The Italian landscaped garden extends near the eastern courtyard arranged in the same central perspective of the driveway that culminates in the theatre of Diana. The 17th-century designed, formal garden is arranged in a geometric maze marked by the presence of fountains, statues and “plant theatres,” which enclose fountains or mythological-allegorical group sculptures.
The series of fountain and water features of the garden, many of which today are no longer functional, was once fed by a water wheel to provide the correct pressure but now in disuse. The first fountain is placed in the theatre of Andromeda, while the largest is located in the theatre of Diana, where complex mechanisms gave rise to water features such as sudden spurts that doused the surprised visitor. A fountain with a basin is also located at the centre of the big theatre also known as Perspective of the eight statues, which is located not far from the dragon stairs or waterway. The iconography of the fountains and sculptures are inspired by classicism, as in the Theatre of Diana, or derived from Tuscan-Roman country residences such as the stairs of the dragons.

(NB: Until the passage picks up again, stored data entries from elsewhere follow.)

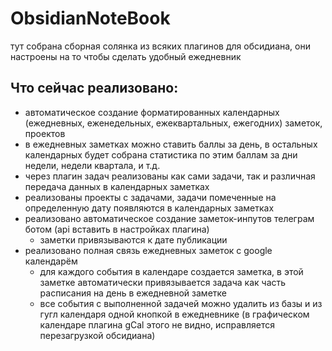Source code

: ﻿# ObsidianNoteBook

тут собрана сборная солянка из всяких плагинов для обсидиана, они настроены на то чтобы сделать удобный ежедневник

## Что сейчас реализовано:

- автоматическое создание форматированных календарных (ежедневных, еженедельных, ежеквартальных, ежегодних) заметок, проектов
- в ежедневных заметках можно ставить баллы за день, в остальных календарных будет собрана статистика по этим баллам за дни недели, недели квартала, и т.д.
- через плагин задач реализованы как сами задачи, так и различная передача данных в календарных заметках
- реализованы проекты с задачами, задачи помеченные на определенную дату появляются в календарных заметках
- реализовано автоматическое создание заметок-инпутов телеграм ботом (api вставить в настройках плагина)
  - заметки привязываются к дате публикации
- реализовано полная связь ежедневных заметок с google календарём
  - для каждого события в календаре создается заметка, в этой заметке автоматически привязывается задача как часть расписания на день в ежедневной заметке
  - все события с выполненной задачей можно удалить из базы и из гугл календаря одной кнопкой в ежедневнике (в графическом календаре плагина gCal этого не видно, исправляется перезагрузкой обсидиана)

The 17th-century avenue which ends at the Theatre of Diana gives rise, in the orthogonal sense according to the north-south axis, to three major parallel avenues designed in the 18th century. The first avenue on the east divides the garden into two parts of equal sizes; the first is a wooded area, which currently has the form of an arched “hornbeam wood”. The second avenue, in the axis of the water tower through the area of the boxwood maze, is now impoverished but with stellar designs still perceptible. The third avenue, where the southern façade of the villa forms a backdrop, defines the space where in the 18th century, the large French parterre with flower beds without borders were built.

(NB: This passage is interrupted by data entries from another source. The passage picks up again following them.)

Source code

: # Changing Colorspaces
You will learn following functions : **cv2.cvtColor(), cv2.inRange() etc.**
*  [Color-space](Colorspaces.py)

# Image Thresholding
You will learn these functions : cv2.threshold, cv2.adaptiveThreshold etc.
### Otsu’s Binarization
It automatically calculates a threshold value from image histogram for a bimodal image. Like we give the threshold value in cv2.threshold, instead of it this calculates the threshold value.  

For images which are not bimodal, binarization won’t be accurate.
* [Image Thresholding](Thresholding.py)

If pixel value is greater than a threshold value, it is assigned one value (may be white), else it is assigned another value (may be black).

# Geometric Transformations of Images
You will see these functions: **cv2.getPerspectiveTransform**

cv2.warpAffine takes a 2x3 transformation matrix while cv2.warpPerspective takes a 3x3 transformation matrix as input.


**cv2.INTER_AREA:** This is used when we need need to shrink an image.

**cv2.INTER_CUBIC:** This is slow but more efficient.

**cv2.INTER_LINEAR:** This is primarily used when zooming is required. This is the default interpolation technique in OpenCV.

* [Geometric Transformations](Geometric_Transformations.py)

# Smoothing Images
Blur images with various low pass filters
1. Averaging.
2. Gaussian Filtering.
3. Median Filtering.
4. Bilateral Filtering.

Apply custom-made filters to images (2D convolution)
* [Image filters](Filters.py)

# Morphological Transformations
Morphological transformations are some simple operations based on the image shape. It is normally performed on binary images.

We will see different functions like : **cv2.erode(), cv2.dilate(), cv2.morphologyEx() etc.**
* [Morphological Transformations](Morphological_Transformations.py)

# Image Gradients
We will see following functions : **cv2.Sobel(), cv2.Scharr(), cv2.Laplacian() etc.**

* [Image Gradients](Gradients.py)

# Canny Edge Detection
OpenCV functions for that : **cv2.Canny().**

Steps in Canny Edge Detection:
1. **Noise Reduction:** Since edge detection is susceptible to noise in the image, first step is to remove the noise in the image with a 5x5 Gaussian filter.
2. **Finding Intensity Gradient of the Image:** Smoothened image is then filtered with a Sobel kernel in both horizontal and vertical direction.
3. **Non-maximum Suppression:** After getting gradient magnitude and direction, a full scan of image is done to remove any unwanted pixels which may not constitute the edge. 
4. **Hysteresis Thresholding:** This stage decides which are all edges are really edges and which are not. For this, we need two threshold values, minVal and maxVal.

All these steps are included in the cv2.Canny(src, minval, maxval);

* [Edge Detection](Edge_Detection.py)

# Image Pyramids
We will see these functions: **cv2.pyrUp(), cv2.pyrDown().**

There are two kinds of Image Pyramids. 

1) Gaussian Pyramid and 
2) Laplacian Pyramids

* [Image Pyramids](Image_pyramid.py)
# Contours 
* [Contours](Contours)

Today inside the garden are some small buildings in ruins such as the aviary covered with graceful metal domes and decorated inside with frescoes of which some fragments remain visible. Today, the hunting lodge, which is a small two-storey building preceded by a small courtyard is completely destroyed. The kitchen and a sitting room were located on the ground floor, while the main floor had a vestibule flanked by two symmetrical elements, the service staircase, oratory, a lounge, and two bedrooms with many alcoves.

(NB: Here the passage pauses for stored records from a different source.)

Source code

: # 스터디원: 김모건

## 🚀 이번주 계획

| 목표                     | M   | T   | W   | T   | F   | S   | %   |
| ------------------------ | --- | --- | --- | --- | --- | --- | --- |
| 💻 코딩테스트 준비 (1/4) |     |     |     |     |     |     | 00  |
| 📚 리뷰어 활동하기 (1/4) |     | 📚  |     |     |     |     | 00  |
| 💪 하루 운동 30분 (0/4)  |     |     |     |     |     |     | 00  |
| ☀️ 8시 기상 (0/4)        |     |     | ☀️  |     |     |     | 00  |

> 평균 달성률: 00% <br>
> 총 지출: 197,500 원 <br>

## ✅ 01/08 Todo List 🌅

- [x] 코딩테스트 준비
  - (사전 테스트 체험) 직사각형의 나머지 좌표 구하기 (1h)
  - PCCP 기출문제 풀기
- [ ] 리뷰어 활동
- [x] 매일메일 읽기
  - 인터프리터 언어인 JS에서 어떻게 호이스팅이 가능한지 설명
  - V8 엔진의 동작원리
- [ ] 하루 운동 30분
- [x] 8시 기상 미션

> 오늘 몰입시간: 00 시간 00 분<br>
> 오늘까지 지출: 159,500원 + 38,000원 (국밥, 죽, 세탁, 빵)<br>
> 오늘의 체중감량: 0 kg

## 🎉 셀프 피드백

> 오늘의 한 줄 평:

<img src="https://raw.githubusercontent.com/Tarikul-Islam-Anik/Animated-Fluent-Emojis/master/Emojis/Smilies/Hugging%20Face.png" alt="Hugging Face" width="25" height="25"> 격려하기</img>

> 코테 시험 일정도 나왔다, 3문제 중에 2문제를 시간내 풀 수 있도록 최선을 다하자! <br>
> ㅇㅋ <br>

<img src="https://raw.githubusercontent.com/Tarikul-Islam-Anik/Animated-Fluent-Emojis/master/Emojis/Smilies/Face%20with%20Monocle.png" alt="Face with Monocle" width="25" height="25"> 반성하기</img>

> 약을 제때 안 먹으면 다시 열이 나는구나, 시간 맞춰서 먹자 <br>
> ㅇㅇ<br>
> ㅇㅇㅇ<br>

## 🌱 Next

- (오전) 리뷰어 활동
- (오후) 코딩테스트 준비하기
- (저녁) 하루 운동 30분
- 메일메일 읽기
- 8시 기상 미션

The work commissioned in the garden in the first half of the 18th century by Giuseppe Antonio Arconati is widely documented by some charts in the treatise Country Residences by Marc’Antonio Dal Re, published in 1743, with a dedication to Giuseppe Antonio Arconati.
The 18th-century changes are traditionally attributed to Milanese architect, Giovanni Gianda, gardener extraordinaire of the villa of Bollate, who Dal Re considered a French national, although it is not possible to establish exactly what his real contribution was to the project. Santino Langè, for example, circumscribed many of the works and limited himself only to the creation of some decorative details such as the mazes.
When the Arconati family faded away in 1772, the Busca family took over as the owners and in 1792 entrusted the architect, Leopoldo Pollack, with the transformation of the English landscaped garden, which was never realized.